# WHAT IS BEING ASKED
Filter the listing below down to the lines with the word "Ciencia" and copy those.

# EXTRACTED ENTRIES
--------------------------------------------------

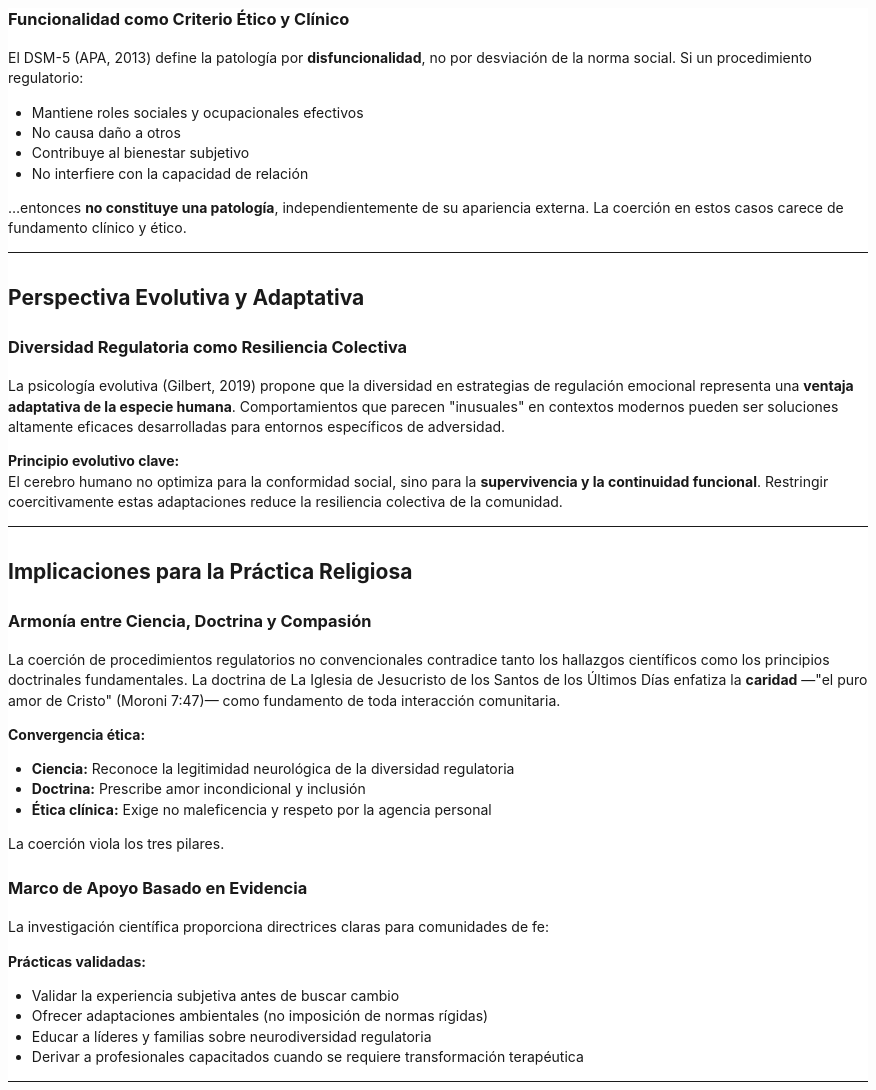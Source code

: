 ### Funcionalidad como Criterio Ético y Clínico

El DSM-5 (APA, 2013) define la patología por **disfuncionalidad**, no por desviación de la norma social. Si un procedimiento regulatorio:  
- Mantiene roles sociales y ocupacionales efectivos  
- No causa daño a otros  
- Contribuye al bienestar subjetivo  
- No interfiere con la capacidad de relación  

…entonces **no constituye una patología**, independientemente de su apariencia externa. La coerción en estos casos carece de fundamento clínico y ético.

---

## Perspectiva Evolutiva y Adaptativa

### Diversidad Regulatoria como Resiliencia Colectiva

La psicología evolutiva (Gilbert, 2019) propone que la diversidad en estrategias de regulación emocional representa una **ventaja adaptativa de la especie humana**. Comportamientos que parecen "inusuales" en contextos modernos pueden ser soluciones altamente eficaces desarrolladas para entornos específicos de adversidad.

**Principio evolutivo clave:**  
El cerebro humano no optimiza para la conformidad social, sino para la **supervivencia y la continuidad funcional**. Restringir coercitivamente estas adaptaciones reduce la resiliencia colectiva de la comunidad.

---

## Implicaciones para la Práctica Religiosa

### Armonía entre Ciencia, Doctrina y Compasión

La coerción de procedimientos regulatorios no convencionales contradice tanto los hallazgos científicos como los principios doctrinales fundamentales. La doctrina de La Iglesia de Jesucristo de los Santos de los Últimos Días enfatiza la **caridad** —"el puro amor de Cristo" (Moroni 7:47)— como fundamento de toda interacción comunitaria.

**Convergencia ética:**  
- **Ciencia:** Reconoce la legitimidad neurológica de la diversidad regulatoria  
- **Doctrina:** Prescribe amor incondicional y inclusión  
- **Ética clínica:** Exige no maleficencia y respeto por la agencia personal  

La coerción viola los tres pilares.

### Marco de Apoyo Basado en Evidencia

La investigación científica proporciona directrices claras para comunidades de fe:

**Prácticas validadas:**  
- Validar la experiencia subjetiva antes de buscar cambio  
- Ofrecer adaptaciones ambientales (no imposición de normas rígidas)  
- Educar a líderes y familias sobre neurodiversidad regulatoria  
- Derivar a profesionales capacitados cuando se requiere transformación terapéutica

---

--------------------------------------------------

# SOLUTION TO THE EXERCISE
### Armonía entre Ciencia, Doctrina y Compasión
- **Ciencia:** Reconoce la legitimidad neurológica de la diversidad regulatoria  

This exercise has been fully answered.